Point of symmetry in $y=\frac{9x+7}{3x+12}$

Question

I got this question to find point of symmetry in $$y=\frac{9x+7}{3x+12}$$

As it is, I am not able to see a way to do this. Plotting on google

we get that point of symmetry may be in second quadrant. Still how will we find it if we don't have graph at all?

Thanks a lot!

Answer 1

Let consider a translation of the origin in $(-4,3)$ that is

• $u=x+4\implies x=u-4$
• $y-3=v\implies y=v+3$

and we obtain

$$y=\frac{9x+7}{3x+12}\iff v+3=\frac{9(u-4)+7}{3(u-4)+12}\iff v=\frac{9u-29}{3u} -3\iff v=\frac{-29}{3u}$$

Answer 2

The point of symmetry is the point where the horizontal and vertical asymptotes intersect.

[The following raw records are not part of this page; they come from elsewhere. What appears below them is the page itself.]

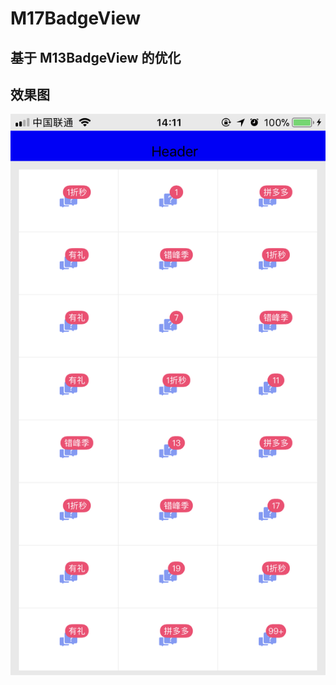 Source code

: # M17BadgeView   
## 基于 M13BadgeView 的优化
## 效果图
![](https://github.com/woodjobber/M17BadgeView/blob/master/E01A579FF724AE2DE11DF57BD3174133.png)
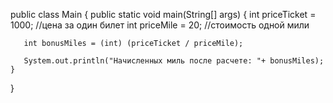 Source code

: public class Main
{
    public static void main(String[] args) {
       int priceTicket  = 1000;  //цена за один билет
       int priceMile = 20;  //стоимость одной мили
       
       int bonusMiles = (int) (priceTicket / priceMile);
       
       System.out.println("Начисленных миль после расчете: "+ bonusMiles);
    }
}


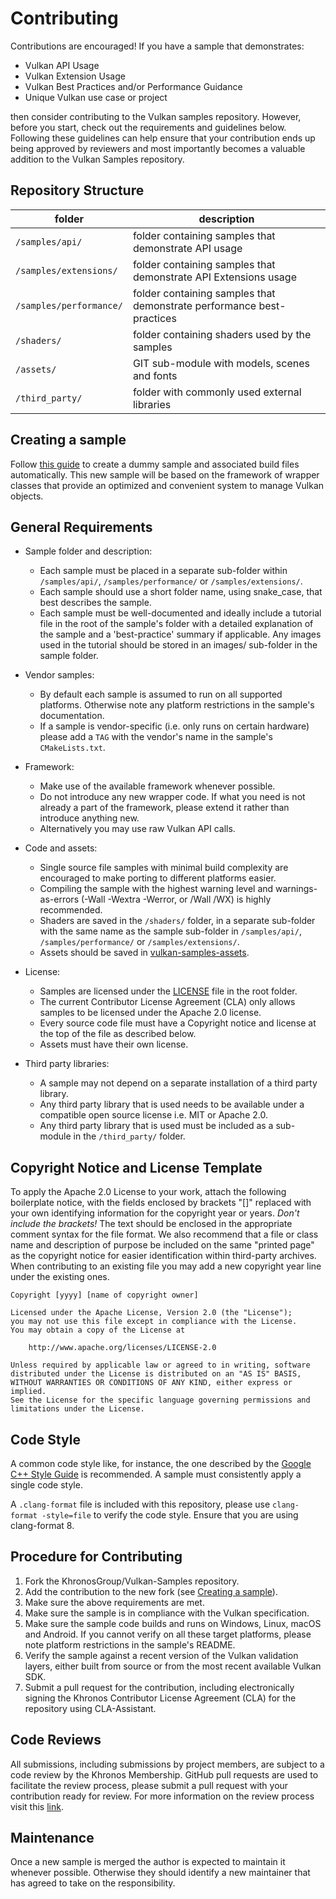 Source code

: <!--
- Copyright (c) 2019, Arm Limited and Contributors
-
- SPDX-License-Identifier: Apache-2.0
-
- Licensed under the Apache License, Version 2.0 the "License";
- you may not use this file except in compliance with the License.
- You may obtain a copy of the License at
-
-     http://www.apache.org/licenses/LICENSE-2.0
-
- Unless required by applicable law or agreed to in writing, software
- distributed under the License is distributed on an "AS IS" BASIS,
- WITHOUT WARRANTIES OR CONDITIONS OF ANY KIND, either express or implied.
- See the License for the specific language governing permissions and
- limitations under the License.
-
-->

# Contributing

Contributions are encouraged! If you have a sample that demonstrates:
- Vulkan API Usage
- Vulkan Extension Usage
- Vulkan Best Practices and/or Performance Guidance
- Unique Vulkan use case or project

then consider contributing to the Vulkan samples repository.
However, before you start, check out the requirements and guidelines below.
Following these guidelines can help ensure that your contribution ends up being approved by reviewers and most importantly becomes a valuable addition to the Vulkan Samples repository.

## Repository Structure

| folder                  | description                                                           |
|-------------------------|-----------------------------------------------------------------------|
| `/samples/api/`         | folder containing samples that demonstrate API usage                  |
| `/samples/extensions/`  | folder containing samples that demonstrate API Extensions usage       |
| `/samples/performance/` | folder containing samples that demonstrate performance best-practices |
| `/shaders/`             | folder containing shaders used by the samples                         |
| `/assets/`              | GIT sub-module with models, scenes and fonts                          |
| `/third_party/`         | folder with commonly used external libraries                          |


## Creating a sample

Follow [this guide](docs/create_sample.md) to create a dummy sample and associated build files automatically.
This new sample will be based on the framework of wrapper classes that provide an optimized and convenient system to manage Vulkan objects.

## General Requirements

- Sample folder and description:
  - Each sample must be placed in a separate sub-folder within `/samples/api/`, `/samples/performance/` or `/samples/extensions/`.
  - Each sample should use a short folder name, using snake_case, that best describes the sample.
  - Each sample must be well-documented and ideally include a tutorial file in the root of the sample's folder with a detailed explanation of the sample and a 'best-practice' summary if applicable.
    Any images used in the tutorial should be stored in an images/ sub-folder in the sample folder.

- Vendor samples:
  - By default each sample is assumed to run on all supported platforms. Otherwise note any platform restrictions in the sample's documentation.
  - If a sample is vendor-specific (i.e. only runs on certain hardware) please add a `TAG` with the vendor's name in the sample's `CMakeLists.txt`.

- Framework:
  - Make use of the available framework whenever possible.
  - Do not introduce any new wrapper code. If what you need is not already a part of the framework, please extend it rather than introduce anything new.
  - Alternatively you may use raw Vulkan API calls.

- Code and assets:
  - Single source file samples with minimal build complexity are encouraged to make porting to different platforms easier.
  - Compiling the sample with the highest warning level and warnings-as-errors (-Wall -Wextra -Werror, or /Wall /WX) is highly recommended.
  - Shaders are saved in the `/shaders/` folder, in a separate sub-folder with the same name as the sample sub-folder in `/samples/api/`, `/samples/performance/` or `/samples/extensions/`.
  - Assets should be saved in [vulkan-samples-assets](https://github.com/KhronosGroup/Vulkan-Samples-Assets).

- License:
  - Samples are licensed under the [LICENSE](LICENSE) file in the root folder.
  - The current Contributor License Agreement (CLA) only allows samples to be licensed under the Apache 2.0 license.
  - Every source code file must have a Copyright notice and license at the top of the file as described below.
  - Assets must have their own license.

- Third party libraries:
  - A sample may not depend on a separate installation of a third party library.
  - Any third party library that is used needs to be available under a compatible open source license i.e. MIT or Apache 2.0.
  - Any third party library that is used must be included as a sub-module in the `/third_party/` folder.

## Copyright Notice and License Template

To apply the Apache 2.0 License to your work, attach the following boilerplate notice, with
the fields enclosed by brackets "[]" replaced with your own identifying information for
the copyright year or years. *Don't include the brackets!* The text should be enclosed in the appropriate comment
syntax for the file format. We also recommend that a file or class name and description
of purpose be included on the same "printed page" as the copyright notice for easier
identification within third-party archives.
When contributing to an existing file you may add a new copyright year line under the existing ones.

    Copyright [yyyy] [name of copyright owner]

    Licensed under the Apache License, Version 2.0 (the "License");
    you may not use this file except in compliance with the License.
    You may obtain a copy of the License at

        http://www.apache.org/licenses/LICENSE-2.0

    Unless required by applicable law or agreed to in writing, software
    distributed under the License is distributed on an "AS IS" BASIS,
    WITHOUT WARRANTIES OR CONDITIONS OF ANY KIND, either express or implied.
    See the License for the specific language governing permissions and
    limitations under the License.

## Code Style

A common code style like, for instance, the one described by the [Google C++ Style Guide](https://google.github.io/styleguide/cppguide.html)
is recommended. A sample must consistently apply a single code style.

A `.clang-format` file is included with this repository, please use `clang-format -style=file` to verify the code style. Ensure that you are using clang-format 8.

## Procedure for Contributing

  1. Fork the KhronosGroup/Vulkan-Samples repository.
  2. Add the contribution to the new fork (see [Creating a sample](#creating-a-sample)).
  3. Make sure the above requirements are met.
  4. Make sure the sample is in compliance with the Vulkan specification.
  5. Make sure the sample code builds and runs on Windows, Linux, macOS and Android. If you cannot verify on all these target platforms, please note platform restrictions in the sample's README.
  6. Verify the sample against a recent version of the Vulkan validation layers, either built from source or from the most recent available Vulkan SDK.
  7. Submit a pull request for the contribution, including electronically signing the Khronos Contributor License Agreement (CLA) for the repository using CLA-Assistant.

## Code Reviews

All submissions, including submissions by project members, are subject to a code review by the Khronos Membership.
GitHub pull requests are used to facilitate the review process, please submit a pull request with your contribution ready for review.
For more information on the review process visit this [link](https://gitlab.khronos.org/vulkan/vulkan-samples/wikis/home#approval-process).

## Maintenance

Once a new sample is merged the author is expected to maintain it whenever possible.
Otherwise they should identify a new maintainer that has agreed to take on the responsibility.
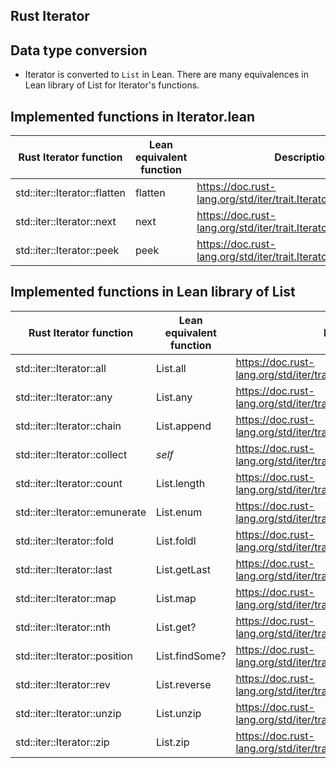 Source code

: <!---
-- Copyright Kani Contributors
-- SPDX-License-Identifier: Apache-2.0 OR MIT
---> 
## Rust Iterator 

## Data type conversion
- Iterator is converted to `List` in Lean. There are many equivalences in Lean library of List for Iterator's functions.


## Implemented functions in Iterator.lean

| Rust Iterator function                 | Lean equivalent function       | Description link |
| ----------------------------- | ------------------- | ---------------------- |
| std::iter::Iterator::flatten |   flatten    | https://doc.rust-lang.org/std/iter/trait.Iterator.html#method.flatten |
| std::iter::Iterator::next |   next    | https://doc.rust-lang.org/std/iter/trait.Iterator.html#method.next |
| std::iter::Iterator::peek |   peek    | https://doc.rust-lang.org/std/iter/trait.Iterator.html#method.peek |

## Implemented functions in Lean library of List

| Rust Iterator function                 | Lean equivalent function       | Description link |
| ----------------------------- | ------------------- | ---------------------- |
| std::iter::Iterator::all |   List.all    | https://doc.rust-lang.org/std/iter/trait.Iterator.html#method.all |
| std::iter::Iterator::any |   List.any    | https://doc.rust-lang.org/std/iter/trait.Iterator.html#method.any |
| std::iter::Iterator::chain |   List.append    | https://doc.rust-lang.org/std/iter/trait.Iterator.html#method.chain |
| std::iter::Iterator::collect |   <em>self    | https://doc.rust-lang.org/std/iter/trait.Iterator.html#method.collect |
| std::iter::Iterator::count |   List.length    | https://doc.rust-lang.org/std/iter/trait.Iterator.html#method.count |
| std::iter::Iterator::emunerate |   List.enum    | https://doc.rust-lang.org/std/iter/trait.Iterator.html#method.enumerate |
| std::iter::Iterator::fold |   List.foldl    | https://doc.rust-lang.org/std/iter/trait.Iterator.html#method.fold |
| std::iter::Iterator::last |   List.getLast    | https://doc.rust-lang.org/std/iter/trait.Iterator.html#method.last |
| std::iter::Iterator::map |   List.map    | https://doc.rust-lang.org/std/iter/trait.Iterator.html#method.map |
| std::iter::Iterator::nth |   List.get?   | https://doc.rust-lang.org/std/iter/trait.Iterator.html#method.nth |
| std::iter::Iterator::position |   List.findSome?   | https://doc.rust-lang.org/std/iter/trait.Iterator.html#method.position |
| std::iter::Iterator::rev |   List.reverse   | https://doc.rust-lang.org/std/iter/trait.Iterator.html#method.rev |
| std::iter::Iterator::unzip |   List.unzip   | https://doc.rust-lang.org/std/iter/trait.Iterator.html#method.unzip |
| std::iter::Iterator::zip |   List.zip   | https://doc.rust-lang.org/std/iter/trait.Iterator.html#method.zip |

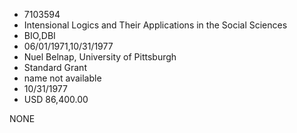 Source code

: * 7103594
* Intensional Logics and Their Applications in the Social     Sciences
* BIO,DBI
* 06/01/1971,10/31/1977
* Nuel Belnap, University of Pittsburgh
* Standard Grant
*   name not available
* 10/31/1977
* USD 86,400.00

NONE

The vertical asymptote can be found by setting the denominator equal to zero. \begin{align*} 3x + 12 & = 0\\ 3x & = -12\\ x & = -4 \end{align*}

The horizontal asymptote is the value the function approaches as $x \to \infty$ or $x \to -\infty$. If we divide the numerator by the denominator, we get $$9x + 7 = 3(3x + 12) - 29 \implies \frac{9x + 7}{3x + 12} = 3 - \frac{29}{3x + 12}$$ The term $$-\frac{29}{3x + 12} \to 0$$ as $x \to \infty$ or $x \to -\infty$. Hence, the horizontal asymptote is $y = 3$.

Therefore, the point of symmetry is $(-4, 3)$.